На улице, оказывается, уже был май. Май и раннее утро. Прохладное и слегка пахнущее дымом. Набросив на плечи шинель, Женя некоторое время стоял и дышал. За плечами лежало теперь на две «прошлые жизни» больше, а сколько их всего — и не перечесть. Воздух был непривычно сладок. И лучшее, что мог сделать, чтобы победить окончательно — это постараться забыть.
Домой шёл около часа. Голова кружилась, и ни единой мысли теперь не было. Опустошённость похлеще, чем с похмелья. Только на бульваре будто очнулся слегка, и от знакомых видов и ощущения «дома» затеплилось в груди что-то живое. От растущего у ограды куста белой сирени отломил одну цветущую ветку и почувствовал, что сходит с ума. Как теперь жить дальше? Жить. Потому что сильнее. Сильнее всего на свете. Ничего теперь не страшно. И никогда им не победить. Хотелось кататься по траве, побежать наверх и обнять Генриха, напиться до беспамятства. В окно Генриха заглядывало ясное утреннее солнце, отражалось небо, преломляясь в открытой форточке. Там, за окном, был Генрих. Был ли? От смутной тревожной догадки кольнуло сердце. Ведь совершенно неизвестно, что успело произойти за это время. Неизвестно… Если что — к кому бежать? К родителям? Они наверняка знают… К родителям, и потом, если что — к Элен, к Давыдову, к Полянским — они должны знать.
Мучая себя домыслами и мгновенно забыв обо всём остальном, открыл тяжёлую дверь, взлетел по истёртым ступеням на третий этаж, позвонил. Всё было неважно. Чёрт с ним, с прошлым. Даже вспоминать о нём не получалось.
Дверь долго не открывали. Мучился, уговаривая себя, что Генрих спит и не может так быстро открыть. Глянул на часы — половина восьмого. Генрих, если он дома, конечно, встревожится. Но это неважно, неважно…
— Кто? — раздался знакомый, чуть севший голос. Прежде он не имел привычки спрашивать, всегда смотрел через цепочку…
— Это я.
Лица его разглядеть почти не успел. Спешно заперев дверь на все замки, Генрих налетел и прижал к себе, причиняя ушибленным рёбрам нестерпимую боль.
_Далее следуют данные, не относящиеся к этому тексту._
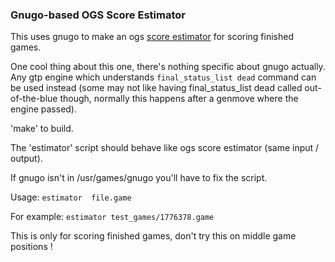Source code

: 
### Gnugo-based OGS Score Estimator

This uses gnugo to make an ogs [score estimator](https://github.com/online-go/score-estimator)
for scoring finished games.

One cool thing about this one, there's nothing specific about gnugo actually.
Any gtp engine which understands `final_status_list dead` command can be used instead
(some may not like having final_status_list dead called out-of-the-blue though,
normally this happens after a genmove where the engine passed).

'make' to build.

The 'estimator' script should behave like ogs score estimator (same input / output).

If gnugo isn't in /usr/games/gnugo you'll have to fix the script.

Usage: `estimator  file.game`

For example: `estimator test_games/1776378.game`

This is only for scoring finished games, don't try this on middle game positions !
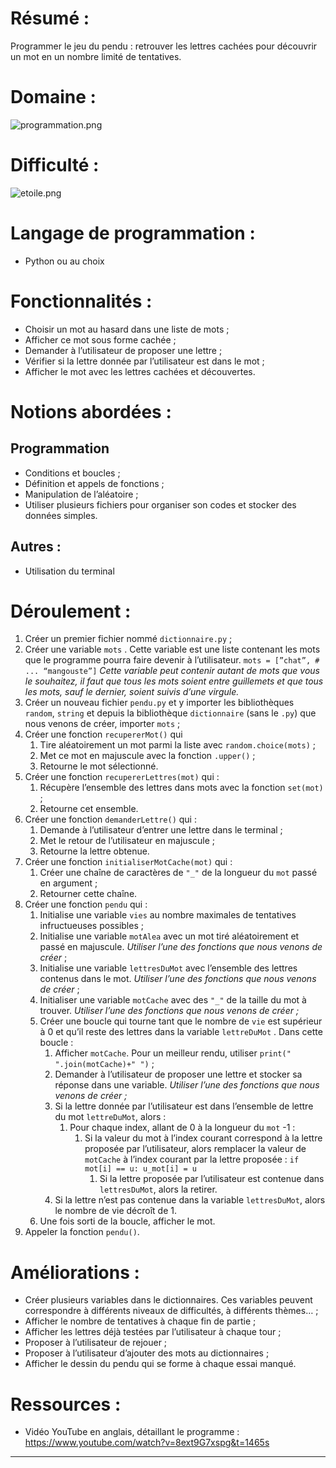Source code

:# Résumé :

Programmer le jeu du pendu : retrouver les lettres cachées pour découvrir un mot en un nombre limité de tentatives.

# Domaine :

![programmation.png](https://s3-us-west-2.amazonaws.com/secure.notion-static.com/89d0a8a9-5a49-4737-9cbd-867fc4f478a9/programmation.png)

# Difficulté :

![etoile.png](https://s3-us-west-2.amazonaws.com/secure.notion-static.com/87bb1a61-62a4-41b0-9070-179ca3d67ecb/etoile.png)

# Langage de programmation :

- Python ou au choix

# Fonctionnalités :

- Choisir un mot au hasard dans une liste de mots ;
- Afficher ce mot sous forme cachée ;
- Demander à l’utilisateur de proposer une lettre ;
- Vérifier si la lettre donnée par l’utilisateur est dans le mot ;
- Afficher le mot avec les lettres cachées et découvertes.

# Notions abordées :

## Programmation

- Conditions et boucles ;
- Définition et appels de fonctions ;
- Manipulation de l’aléatoire ;
- Utiliser plusieurs fichiers pour organiser son codes et stocker des données simples.

## Autres :

- Utilisation du terminal

# Déroulement :

1. Créer un premier fichier nommé `dictionnaire.py` ;
2. Créer une variable `mots` . Cette variable est une liste contenant les mots que le programme pourra faire devenir à l’utilisateur.
`mots = [”chat”,
         # ...
         “mangouste”]`
*Cette variable peut contenir autant de mots que vous le souhaitez, il faut que tous les mots soient entre guillemets et que tous les mots, sauf le dernier, soient suivis d’une virgule.*
3. Créer un nouveau fichier `pendu.py` et y importer les bibliothèques `random`, `string` et depuis la bibliothèque `dictionnaire` (sans le `.py`) que nous venons de créer, importer `mots` ;
4. Créer une fonction `recupererMot()` qui
    1. Tire aléatoirement un mot parmi la liste avec `random.choice(mots)` ;
    2. Met ce mot en majuscule avec la fonction `.upper()` ;
    3. Retourne le mot sélectionné.
5. Créer une fonction `recupererLettres(mot)` qui :
    1. Récupère l’ensemble des lettres dans mots avec la fonction `set(mot)` ;
    2. Retourne cet ensemble.
6. Créer une fonction `demanderLettre()` qui : 
    1. Demande à l’utilisateur d’entrer une lettre dans le terminal ;
    2. Met le retour de l’utilisateur en majuscule ;
    3. Retourne la lettre obtenue.
7. Créer une fonction `initialiserMotCache(mot)` qui :
    1. Créer une chaîne de caractères de `"_"` de la longueur du `mot` passé en argument ;
    2. Retourner cette chaîne.
8. Créer une fonction `pendu` qui :
    1. Initialise une variable `vies` au nombre maximales de tentatives infructueuses possibles ;
    2. Initialise une variable `motAlea` avec un mot tiré aléatoirement et passé en majuscule. *Utiliser l’une des fonctions que nous venons de créer* ;
    3. Initialise une variable `lettresDuMot` avec l’ensemble des lettres contenus dans le mot. *Utiliser l’une des fonctions que nous venons de créer* ;
    4. Initialiser une variable `motCache` avec des `"_"` de la taille du mot à trouver. *Utiliser l’une des fonctions que nous venons de créer ;*
    5. Créer une boucle qui tourne tant que le nombre de `vie` est supérieur à 0 et qu’il reste des lettres dans la variable `lettreDuMot` . Dans cette boucle :
        1. Afficher  `motCache`. Pour un meilleur rendu, utiliser `print(" ".join(motCache)+" ")` ;
        2. Demander à l’utilisateur de proposer une lettre et stocker sa réponse dans une variable. *Utiliser l’une des fonctions que nous venons de créer ;*
        3. Si la lettre donnée par l’utilisateur est dans l’ensemble de lettre du mot `lettreDuMot`, alors :
            1. Pour chaque index, allant de 0 à la longueur du `mot` -1 :
                1. Si la valeur du mot à l’index courant correspond à la lettre proposée par l’utilisateur, alors remplacer la valeur de `motCache` à l’index courant par la lettre proposée :
                `if mot[i] == u:
                	u_mot[i] = u`
                    1. Si la lettre proposée par l’utilisateur est contenue dans `lettresDuMot`, alors la retirer.
        4. Si la lettre n’est pas contenue dans la variable `lettresDuMot`, alors le nombre de vie décroît de 1.
    6. Une fois sorti de la boucle, afficher le mot.
9. Appeler la fonction `pendu()`.

# Améliorations :

- Créer plusieurs variables dans le dictionnaires. Ces variables peuvent correspondre à différents niveaux de difficultés, à différents thèmes… ;
- Afficher le nombre de tentatives à chaque fin de partie ;
- Afficher les lettres déjà testées par l’utilisateur à chaque tour ;
- Proposer à l’utilisateur de rejouer ;
- Proposer à l’utilisateur d’ajouter des mots au dictionnaires ;
- Afficher le dessin du pendu qui se forme à chaque essai manqué.

# Ressources :

- Vidéo YouTube en anglais, détaillant le programme : https://www.youtube.com/watch?v=8ext9G7xspg&t=1465s

---
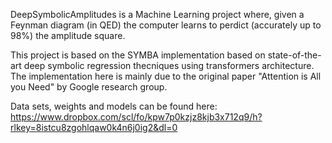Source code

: DeepSymbolicAmplitudes is a Machine Learning project where, given a Feynman diagram (in QED) the computer learns to perdict (accurately up to 98%) the amplitude square.

This project is based on the SYMBA implementation based on state-of-the-art deep symbolic regression thecniques using transformers architecture. The implementation here is mainly due to the original paper "Attention is All you Need" by Google research group.

Data sets, weights and models can be found here: https://www.dropbox.com/scl/fo/kpw7p0kzjz8kjb3x712q9/h?rlkey=8istcu8zgohlqaw0k4n6j0ig2&dl=0
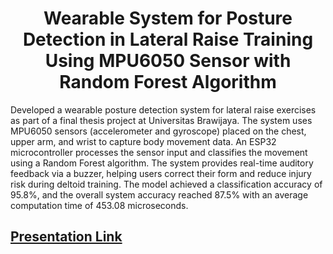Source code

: <div align="center">
  
# Wearable System for Posture Detection in Lateral Raise Training Using MPU6050 Sensor with Random Forest Algorithm

</div>

Developed a wearable posture detection system for lateral raise exercises as part of a final thesis project at Universitas Brawijaya. The system uses MPU6050 sensors (accelerometer and gyroscope) placed on the chest, upper arm, and wrist to capture body movement data. An ESP32 microcontroller processes the sensor input and classifies the movement using a Random Forest algorithm. The system provides real-time auditory feedback via a buzzer, helping users correct their form and reduce injury risk during deltoid training. The model achieved a classification accuracy of 95.8%, and the overall system accuracy reached 87.5% with an average computation time of 453.08 microseconds.

## [Presentation Link](https://www.canva.com/design/DAGQpp5vNEk/Sjn8-os7fK1leTiWQn4t2Q/view?utm_content=DAGQpp5vNEk&utm_campaign=designshare&utm_medium=link2&utm_source=uniquelinks&utlId=h708194986c)
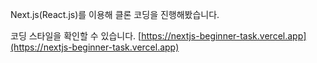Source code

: Next.js(React.js)를 이용해 클론 코딩을 진행해봤습니다.

코딩 스타일을 확인할 수 있습니다.
[https://nextjs-beginner-task.vercel.app](https://nextjs-beginner-task.vercel.app)
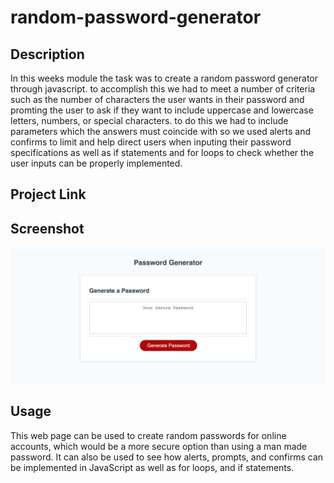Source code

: # random-password-generator

## Description
In this weeks module the task was to create a random password generator through javascript. to accomplish this we had to meet a number of criteria such as the number of characters the user wants in their password and promting the user to ask if they want to include uppercase and lowercase letters, numbers, or special characters. to do this we had to include parameters which the answers must coincide with so we used alerts and confirms to limit and help direct users when inputing their password specifications as well as if statements and for loops to check whether the user inputs can be properly implemented.

## Project Link



## Screenshot

![Alt text](./assets/images/password-generator.png)

## Usage
This web page can be used to create random passwords for online accounts, which would be a more secure option than using a man made password. It can also be used to see how alerts, prompts, and confirms can be implemented in JavaScript as well as for loops, and if statements.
Но это было неважно. Ноги не держали. Привалился к стене. Генрих спрятал лицо в ворот шинели и тихо плакал. У самого слёз давно не было.
Наконец Генрих поднял голову, крепко удерживая за лацканы шинели. Под глазами темнели синяки, и морщин как будто прибавилось. Похудел. Был он в своём синем шёлковом халате, надетом поверх сорочки. Значит, спал или только что встал. Он молча, внимательно смотрел в лицо, будто силился что-то сказать, и не мог. Застонав бессильно, как раненый зверь, он вновь уронил голову на плечо.
— Женя. Женя, Женя, Женя.
Он сжимал так, будто злился за что-то. Женя чувствовал, как он дрожит. Потом Генрих отстранился и взял его руку, прижал к губам. На светлых ресницах его в полумраке прихожей блестели слёзы.
— Прости, — прошептал наконец Генрих. — Прости, что я так. Пойдём. Я помогу тебе раздеться. И поставлю чайник.